Summary of Significant Accounting Policies

Summary of Significant Accounting Policies

For a detailed discussion about the Company’s significant accounting policies, see Note 2, Summary of Significant Accounting Policies, in our consolidated financial statements included in Part II, Item 8 of our Annual Report on Form 10-K for the year ended December 31, 2018.

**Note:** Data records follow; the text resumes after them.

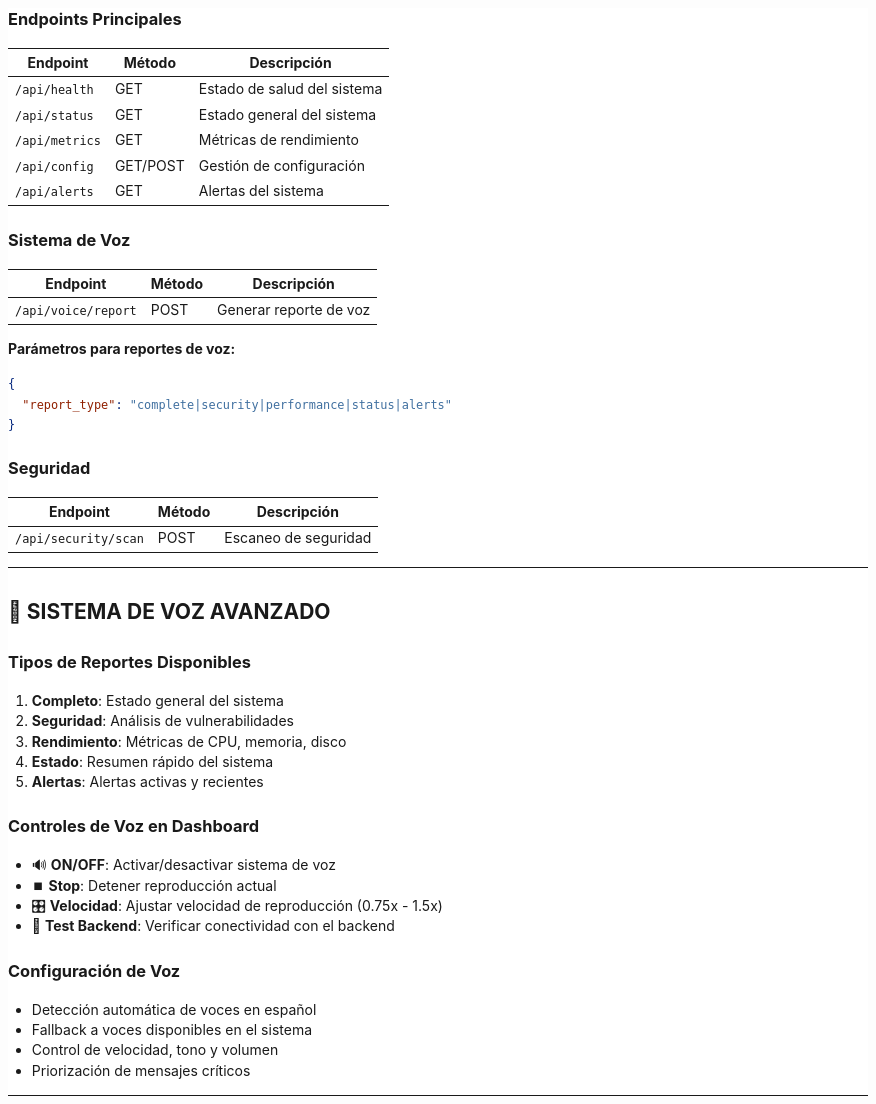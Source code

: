 ### **Endpoints Principales**
| Endpoint | Método | Descripción |
|----------|--------|-------------|
| `/api/health` | GET | Estado de salud del sistema |
| `/api/status` | GET | Estado general del sistema |
| `/api/metrics` | GET | Métricas de rendimiento |
| `/api/config` | GET/POST | Gestión de configuración |
| `/api/alerts` | GET | Alertas del sistema |

### **Sistema de Voz**
| Endpoint | Método | Descripción |
|----------|--------|-------------|
| `/api/voice/report` | POST | Generar reporte de voz |

**Parámetros para reportes de voz:**
```json
{
  "report_type": "complete|security|performance|status|alerts"
}
```

### **Seguridad**
| Endpoint | Método | Descripción |
|----------|--------|-------------|
| `/api/security/scan` | POST | Escaneo de seguridad |

---

## 🎤 SISTEMA DE VOZ AVANZADO

### **Tipos de Reportes Disponibles**
1. **Completo**: Estado general del sistema
2. **Seguridad**: Análisis de vulnerabilidades
3. **Rendimiento**: Métricas de CPU, memoria, disco
4. **Estado**: Resumen rápido del sistema
5. **Alertas**: Alertas activas y recientes

### **Controles de Voz en Dashboard**
- 🔊 **ON/OFF**: Activar/desactivar sistema de voz
- ⏹️ **Stop**: Detener reproducción actual
- 🎛️ **Velocidad**: Ajustar velocidad de reproducción (0.75x - 1.5x)
- 🔌 **Test Backend**: Verificar conectividad con el backend

### **Configuración de Voz**
- Detección automática de voces en español
- Fallback a voces disponibles en el sistema
- Control de velocidad, tono y volumen
- Priorización de mensajes críticos

---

During the three months ended March 31, 2019, other than the following, there were no significant changes made to the Company’s significant accounting policies. The accounting policy changes are attributable to the adoption of the Financial Accounting Standards Board (“FASB”) Accounting Standards Update (“ASU”) No. 2016-02, “Leases” (the “new lease standard” or “ASU 2016-02”) on January 1, 2019. These lease policy updates are applied prospectively in our consolidated financial statements from January 1, 2019. Reported financial information for the historical comparable period was not revised and continues to be reported under the accounting standards in effect during the historical periods.  

Operating Leases

Operating Leases

Our company enters into operating leases for real estate, office equipment and other assets, substantially all of which are used in connection with its operations. We adopted ASU 2016-02 on January 1, 2019, which required our company to recognize, for leases longer than one year, a right-of-use asset representing the right to use the underlying asset for the lease term, and a lease liability representing the liability to make payments. The lease term is generally determined based on the contractual maturity of the lease. For leases where our company has the option to terminate or extend the lease, an assessment of the likelihood of exercising the option is incorporated into the determination of the lease term. Such assessment is initially performed at the inception of the lease and is updated if events occur that impact the original assessment.

An operating lease right-of-use asset is initially determined based on the operating lease liability, adjusted for initial direct costs, lease incentives and amounts paid at or prior to lease commencement. This amount is then amortized over the lease term. See Note 17 for information about operating leases.

For leases where our company ceased using the space and management has concluded that it will not derive any future economic benefits, we record an impairment of right-of-use assets.